START RECORDED INFORMATION

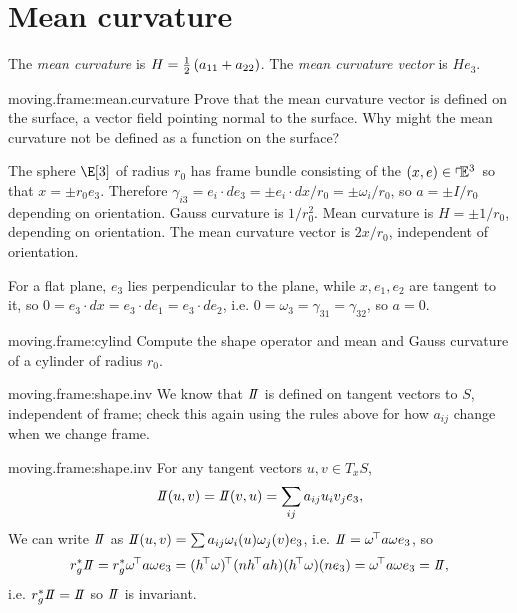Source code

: \section{Mean curvature}
The \emph{mean curvature} is \(H=\frac{1}{2}\left(a_{11}+a_{22}\right)\).
The \emph{mean curvature vector} is \(He_3\).
\begin{problem}{moving.frame:mean.curvature}
Prove that the mean curvature vector is defined on the surface, a vector field pointing normal to the surface.
Why might the mean curvature not be defined as a function on the surface?
\end{problem}
\begin{example} 
The sphere \(\E[3]\) of radius \(r_0\) has frame bundle consisting of the \((x,e) \in \left\ulcorner\!\mathbb{E}^{3}\right.\) so that \(x=\pm r_0 e_3\).
Therefore \(\gamma_{i3} = e_i \cdot de_3=\pm e_i \cdot dx/r_0 = \pm \omega_i/r_0\), so \(a=\pm I/r_0\) depending on orientation.
Gauss curvature is \(1/r_0^2\).
Mean curvature is \(H=\pm 1/r_0\), depending on orientation.
The mean curvature vector is \(2x/r_0\), independent of orientation.
\end{example}
\begin{example}
For a flat plane, \(e_3\) lies perpendicular to the plane, while \(x, e_1, e_2\) are tangent to it, so \(0=e_3 \cdot dx = e_3 \cdot de_1 = e_3 \cdot de_2\), i.e. \(0=\omega_3=\gamma_{31} = \gamma_{32}\), so \(a=0\).
\end{example}
\begin{problem}{moving.frame:cylind}
Compute the shape operator and mean and Gauss curvature of a cylinder of radius \(r_0\).
\end{problem}
\begin{problem}{moving.frame:shape.inv}
We know that \(\shapeOp\) is defined on tangent vectors to \(S\), independent of frame; check this again using the rules above for how \(a_{ij}\) change when we change frame.
\end{problem}
\begin{answer}{moving.frame:shape.inv}
For any tangent vectors \(u,v \in T_x S\),
\[
\shapeOp(u,v)=\shapeOp(v,u)=\sum_{ij} a_{ij} u_i v_j e_3,
\]
We can write \(\shapeOp\) as \(\shapeOp(u,v)=\sum a_{ij} \omega_i(u) \omega_j(v)e_3\), i.e. \(\shapeOp=\transpose{\omega} a \omega e_3\), so 
\[
r_g^* \shapeOp = r_g^* \transpose{\omega} a \omega e_3 = \transpose{(\transpose{h}\omega)}(n \transpose{h} a h) (\transpose{h} \omega) (ne_3) = \transpose{\omega} a\omega e_3 = \shapeOp,
\]
i.e. \(r_g^* \shapeOp = \shapeOp\) so \(\shapeOp\) is invariant.
\end{answer}

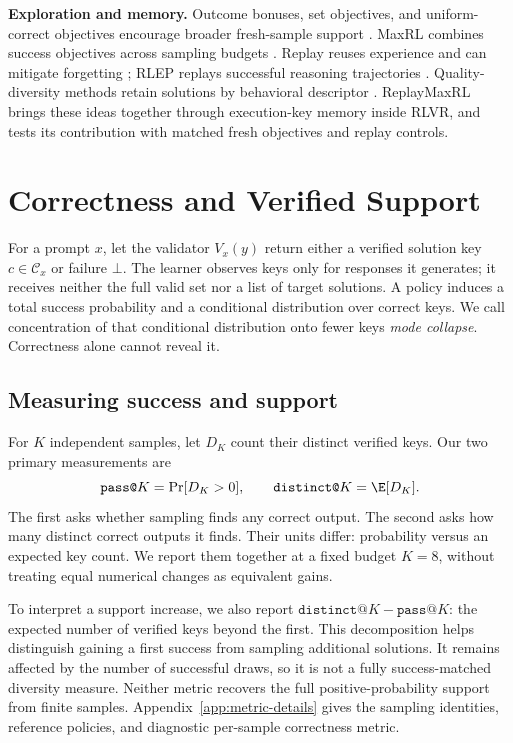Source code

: \noindent\textbf{Exploration and memory.}
Outcome bonuses, set objectives, and uniform-correct objectives encourage
broader fresh-sample support
\citep{song2025outcome,chen2025passktraining,li2026setpo,lochab2026ucpo}.
MaxRL combines success objectives across sampling budgets
\citep{tajwar2026maxrl}. Replay reuses experience and can mitigate forgetting
\citep{lin1992selfimproving,rolnick2019replay}; RLEP replays successful reasoning
trajectories \citep{zhang2025rlep}. Quality-diversity methods retain solutions
by behavioral descriptor \citep{mouret2015illuminating}. ReplayMaxRL brings
these ideas together through execution-key memory inside RLVR, and tests
its contribution with matched fresh objectives and replay controls.

\section{Correctness and Verified Support}
\label{sec:collapse}

For a prompt $x$, let the validator $V_x(y)$ return either a verified solution
key $c\in\mathcal C_x$ or failure $\bot$. The learner observes keys only for
responses it generates; it receives neither the full valid set nor a list
of target solutions. A policy induces a total success probability and a
conditional distribution over correct keys. We call concentration of that
conditional distribution onto fewer keys \emph{mode collapse}. Correctness
alone cannot reveal it.

\subsection{Measuring success and support}
\label{sec:collapse-metrics}

For $K$ independent samples, let $D_K$ count their distinct verified keys.
Our two primary measurements are
\[
  \texttt{pass@}K=\Pr[D_K>0],
  \qquad
  \texttt{distinct@}K=\E[D_K].
\]
The first asks whether sampling finds any correct output. The second asks
how many distinct correct outputs it finds. Their units differ: probability
versus an expected key count. We report them together at a fixed budget
$K=8$, without treating equal numerical changes as equivalent gains.

To interpret a support increase, we also report
$\texttt{distinct@}K-\texttt{pass@}K$: the expected number of verified keys
beyond the first. This decomposition helps distinguish gaining a first
success from sampling additional solutions. It remains affected by the
number of successful draws, so it is not a fully success-matched diversity
measure. Neither metric recovers the full positive-probability support from
finite samples. Appendix~\ref{app:metric-details} gives the sampling identities,
reference policies, and diagnostic per-sample correctness metric.

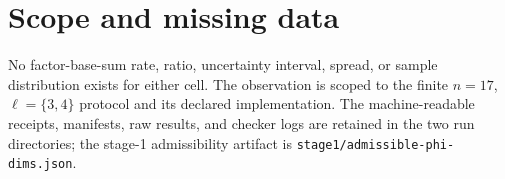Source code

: \documentclass[10pt]{article}
\newcommand{\code}[1]{\texttt{\small #1}}
\begin{document}
\section*{Scope and missing data}
No factor-base-sum rate, ratio, uncertainty interval, spread, or sample distribution exists for either cell. The observation is scoped to the finite $n=17$, $\ell=\{3,4\}$ protocol and its declared implementation. The machine-readable receipts, manifests, raw results, and checker logs are retained in the two run directories; the stage-1 admissibility artifact is \code{stage1/admissible-phi-dims.json}.
\end{document}
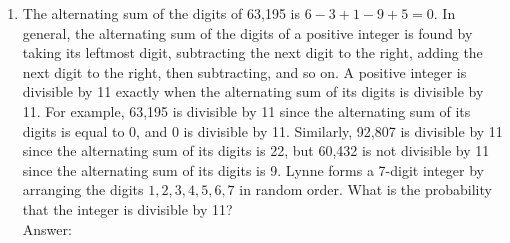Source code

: \documentclass[12pt]{extarticle}
\begin{document}
\begin{enumerate}
    \item {The alternating sum of the digits of 63,195 is $6-3+1-9+5=0$. In general, the alternating sum of the digits of a positive integer is found by taking its leftmost digit, subtracting the next digit to the right, adding the next digit to the right, then subtracting, and so on. A positive integer is divisible by 11 exactly when the alternating sum of its digits is divisible by 11. For example, 63,195 is divisible by 11 since the alternating sum of its digits is equal to 0, and 0 is divisible by 11. Similarly, 92,807 is divisible by 11 since the alternating sum of its digits is 22, but 60,432 is not divisible by 11 since the alternating sum of its digits is 9. Lynne forms a 7-digit integer by arranging the digits $1,2,3,4,5,6,7$ in random order. What is the probability that the integer is divisible by 11? \\Answer: }
\end{enumerate}
\end{document}
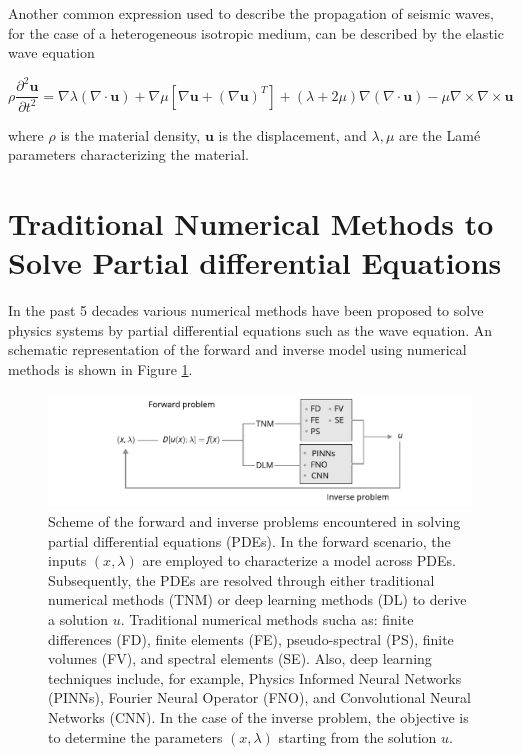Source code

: \documentclass{tufte-handout}
\begin{document}
Another common expression used to describe the propagation of seismic waves, for the case of a heterogeneous isotropic medium, can be described by the elastic wave equation

\begin{equation}
\rho \frac{\partial^2 \boldsymbol{u}}{\partial t^2}=\nabla \lambda(\nabla \cdot \boldsymbol{u})+\nabla \mu\left[\nabla \boldsymbol{u}+(\nabla \boldsymbol{u})^T\right]+(\lambda+2 \mu) \nabla(\nabla \cdot \boldsymbol{u})-\mu \nabla \times \nabla \times \boldsymbol{u}
\label{elastic}
\end{equation}

where $\rho$ is the material density, $\boldsymbol{u}$ is the displacement, and $\lambda, \mu$ are the Lamé parameters characterizing the material. 

\section{Traditional Numerical Methods to Solve Partial differential Equations}\label{sec:tnm}

In the past 5 decades various numerical methods have been proposed to solve physics systems by partial differential equations such as the wave equation. An schematic representation of the forward and inverse model using numerical methods is shown in Figure \ref{fig:forward_inverse}.

\begin{figure}[tb!]
    \includegraphics[scale=1]{figs/forward_inverse_modeling.pdf}
    \caption{Scheme of the forward and inverse problems encountered in solving partial differential equations (PDEs). In the forward scenario, the inputs $(x,\lambda)$ are employed to characterize a model across PDEs. Subsequently, the PDEs are resolved through either traditional numerical methods (TNM) or deep learning methods (DL) to derive a solution $u$. Traditional numerical methods sucha as: finite differences (FD), finite elements (FE), pseudo-spectral (PS), finite volumes (FV), and spectral elements (SE). Also, deep learning techniques include, for example, Physics Informed Neural Networks (PINNs), Fourier Neural Operator (FNO), and Convolutional Neural Networks (CNN). In the case of the inverse problem, the objective is to determine the parameters $(x,\lambda)$ starting from the solution $u$.}
    \label{fig:forward_inverse}
\end{figure}
\end{document}
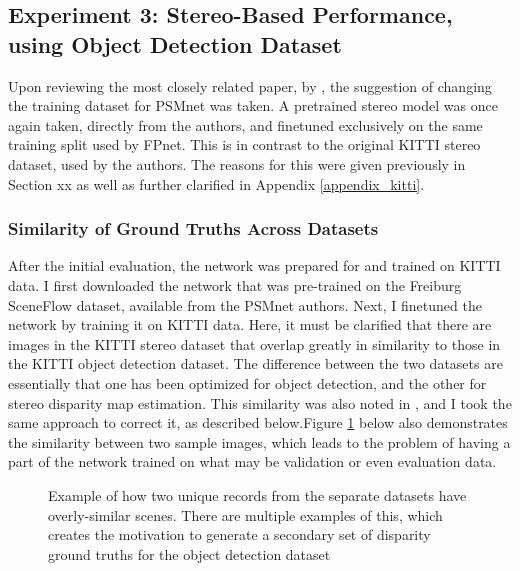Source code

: \subsection{Experiment 3: Stereo-Based Performance, using Object Detection Dataset}
Upon reviewing the most closely related paper, by \cite{wang_pseudo-lidar_2019}, the suggestion of changing the training dataset for PSMnet was taken. A pretrained stereo model was once again taken, directly from the authors, and finetuned exclusively on the same training split used by FPnet. This is in contrast to the original KITTI stereo dataset, used by the authors. The reasons for this were given previously in Section xx as well as further clarified in Appendix \ref{appendix_kitti}.

\subsubsection{Similarity of Ground Truths Across Datasets}
After the initial evaluation, the network was prepared for and trained on KITTI data. I first downloaded the network that was pre-trained on the Freiburg SceneFlow dataset, available from the PSMnet authors. Next, I finetuned the network by training it on KITTI data. Here, it must be clarified that there are images in the KITTI stereo dataset that overlap greatly in similarity to those in the KITTI object detection dataset. The difference between the two datasets are essentially that one has been optimized for object detection, and the other for stereo disparity map estimation. This similarity was also noted in \cite{wang_pseudo-lidar_2019}, and I took the same approach to correct it, as described below.Figure \ref{similarity_stereo_objdet} below also demonstrates the similarity between two sample images, which leads to the problem of having a part of the network trained on what may be validation or even evaluation data.

\begin{figure}[ht]
	\centering
	\caption{Example of how two unique records from the separate datasets have overly-similar scenes. There are multiple examples of this, which creates the motivation to generate a secondary set of disparity ground truths for the object detection dataset}
	\label{similarity_stereo_objdet}
\end{figure}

END RECORDED INFORMATION

▶ [ASSIGNMENT] Every line above carrying the word "label" needs to be shown.

▶ [EXERCISE RESULT]
\label{sec:collapse}
\label{sec:collapse-metrics}
\label{elastic}
\section{Traditional Numerical Methods to Solve Partial differential Equations}\label{sec:tnm}
    \label{fig:forward_inverse}
	\label{similarity_stereo_objdet}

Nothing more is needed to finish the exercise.